**PROBLEM STATEMENT**
Where in the data below does the word "validator" appear? Copy each line that holds it.

[Stored dataset items]
——

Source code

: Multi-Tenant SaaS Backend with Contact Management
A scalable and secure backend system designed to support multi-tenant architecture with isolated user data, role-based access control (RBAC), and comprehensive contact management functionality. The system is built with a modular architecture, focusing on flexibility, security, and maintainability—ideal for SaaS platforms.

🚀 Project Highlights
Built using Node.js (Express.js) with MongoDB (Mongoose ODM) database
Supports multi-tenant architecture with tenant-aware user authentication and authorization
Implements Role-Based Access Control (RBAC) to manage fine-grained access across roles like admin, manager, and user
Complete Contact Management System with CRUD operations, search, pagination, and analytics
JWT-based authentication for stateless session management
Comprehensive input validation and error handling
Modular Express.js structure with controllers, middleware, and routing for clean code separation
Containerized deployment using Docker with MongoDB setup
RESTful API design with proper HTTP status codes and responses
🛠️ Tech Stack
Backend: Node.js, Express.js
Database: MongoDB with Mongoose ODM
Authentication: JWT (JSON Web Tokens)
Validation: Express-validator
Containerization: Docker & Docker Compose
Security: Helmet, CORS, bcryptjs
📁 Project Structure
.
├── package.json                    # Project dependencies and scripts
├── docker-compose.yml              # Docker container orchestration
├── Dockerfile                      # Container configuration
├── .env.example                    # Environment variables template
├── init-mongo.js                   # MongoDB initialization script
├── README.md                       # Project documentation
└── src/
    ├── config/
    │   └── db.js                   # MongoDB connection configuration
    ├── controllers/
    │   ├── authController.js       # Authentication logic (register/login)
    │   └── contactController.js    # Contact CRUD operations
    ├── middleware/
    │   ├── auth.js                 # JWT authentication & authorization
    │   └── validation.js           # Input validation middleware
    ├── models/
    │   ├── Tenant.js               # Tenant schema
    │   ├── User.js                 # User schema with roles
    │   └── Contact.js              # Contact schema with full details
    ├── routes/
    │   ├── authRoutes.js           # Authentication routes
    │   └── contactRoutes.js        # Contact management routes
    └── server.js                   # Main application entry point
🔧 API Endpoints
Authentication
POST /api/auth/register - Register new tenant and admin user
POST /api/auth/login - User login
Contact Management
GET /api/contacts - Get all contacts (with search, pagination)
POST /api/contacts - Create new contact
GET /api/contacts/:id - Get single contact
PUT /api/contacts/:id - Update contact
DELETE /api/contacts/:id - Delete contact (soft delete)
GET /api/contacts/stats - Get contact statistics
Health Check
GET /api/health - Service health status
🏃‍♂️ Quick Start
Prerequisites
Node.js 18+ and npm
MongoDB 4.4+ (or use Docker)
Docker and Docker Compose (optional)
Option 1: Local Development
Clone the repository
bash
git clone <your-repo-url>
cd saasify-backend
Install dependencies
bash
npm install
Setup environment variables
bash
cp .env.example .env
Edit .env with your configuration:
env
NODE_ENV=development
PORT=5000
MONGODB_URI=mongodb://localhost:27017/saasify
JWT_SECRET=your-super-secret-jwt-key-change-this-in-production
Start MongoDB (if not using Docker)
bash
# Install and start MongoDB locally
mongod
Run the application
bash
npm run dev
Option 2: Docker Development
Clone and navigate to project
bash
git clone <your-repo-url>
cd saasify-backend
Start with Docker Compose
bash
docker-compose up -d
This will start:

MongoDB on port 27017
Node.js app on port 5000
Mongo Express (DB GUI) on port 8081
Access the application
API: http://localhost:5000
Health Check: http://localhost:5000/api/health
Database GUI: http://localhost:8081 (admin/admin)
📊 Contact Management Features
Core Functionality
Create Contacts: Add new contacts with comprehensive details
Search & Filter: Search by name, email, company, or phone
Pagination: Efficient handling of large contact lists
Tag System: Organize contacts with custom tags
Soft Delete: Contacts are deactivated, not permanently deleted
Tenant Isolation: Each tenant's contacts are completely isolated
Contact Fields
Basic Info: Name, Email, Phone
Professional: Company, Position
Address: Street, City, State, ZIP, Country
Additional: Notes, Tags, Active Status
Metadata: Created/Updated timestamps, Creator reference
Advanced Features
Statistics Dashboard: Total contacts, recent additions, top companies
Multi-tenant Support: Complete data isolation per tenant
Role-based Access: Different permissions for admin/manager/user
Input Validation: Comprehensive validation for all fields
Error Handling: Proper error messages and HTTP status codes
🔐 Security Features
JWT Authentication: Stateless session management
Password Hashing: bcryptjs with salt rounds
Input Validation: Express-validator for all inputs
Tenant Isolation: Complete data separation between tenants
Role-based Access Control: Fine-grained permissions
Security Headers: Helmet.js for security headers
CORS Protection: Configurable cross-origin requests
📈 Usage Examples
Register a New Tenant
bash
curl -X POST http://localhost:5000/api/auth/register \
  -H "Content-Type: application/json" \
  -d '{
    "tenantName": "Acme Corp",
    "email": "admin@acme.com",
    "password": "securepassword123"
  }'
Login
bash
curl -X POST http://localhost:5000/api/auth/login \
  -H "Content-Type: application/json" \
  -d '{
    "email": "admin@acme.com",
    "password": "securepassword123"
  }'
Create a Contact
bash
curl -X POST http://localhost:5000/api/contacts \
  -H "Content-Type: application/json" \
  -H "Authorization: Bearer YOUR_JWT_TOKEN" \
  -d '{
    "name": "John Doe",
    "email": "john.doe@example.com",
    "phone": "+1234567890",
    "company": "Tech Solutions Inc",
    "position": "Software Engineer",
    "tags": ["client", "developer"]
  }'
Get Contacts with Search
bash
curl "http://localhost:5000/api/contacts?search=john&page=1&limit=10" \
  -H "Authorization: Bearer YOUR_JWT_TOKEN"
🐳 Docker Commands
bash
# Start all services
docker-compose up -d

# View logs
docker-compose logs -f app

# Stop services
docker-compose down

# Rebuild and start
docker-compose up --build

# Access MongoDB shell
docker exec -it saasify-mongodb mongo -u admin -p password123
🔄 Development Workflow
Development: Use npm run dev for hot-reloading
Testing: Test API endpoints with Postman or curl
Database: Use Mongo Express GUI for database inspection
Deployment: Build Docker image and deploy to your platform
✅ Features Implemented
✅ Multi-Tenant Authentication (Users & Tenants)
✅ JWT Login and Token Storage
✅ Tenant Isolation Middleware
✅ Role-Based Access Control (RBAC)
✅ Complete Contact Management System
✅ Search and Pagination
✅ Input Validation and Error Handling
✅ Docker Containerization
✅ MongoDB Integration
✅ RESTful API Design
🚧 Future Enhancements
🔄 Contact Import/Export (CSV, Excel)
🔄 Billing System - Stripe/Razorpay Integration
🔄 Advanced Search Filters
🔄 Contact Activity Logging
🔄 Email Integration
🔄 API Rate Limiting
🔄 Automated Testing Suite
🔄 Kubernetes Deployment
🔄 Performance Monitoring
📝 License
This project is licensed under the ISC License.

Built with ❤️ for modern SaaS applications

——

**RESULT BELOW**
Validation: Express-validator
Input Validation: Express-validator for all inputs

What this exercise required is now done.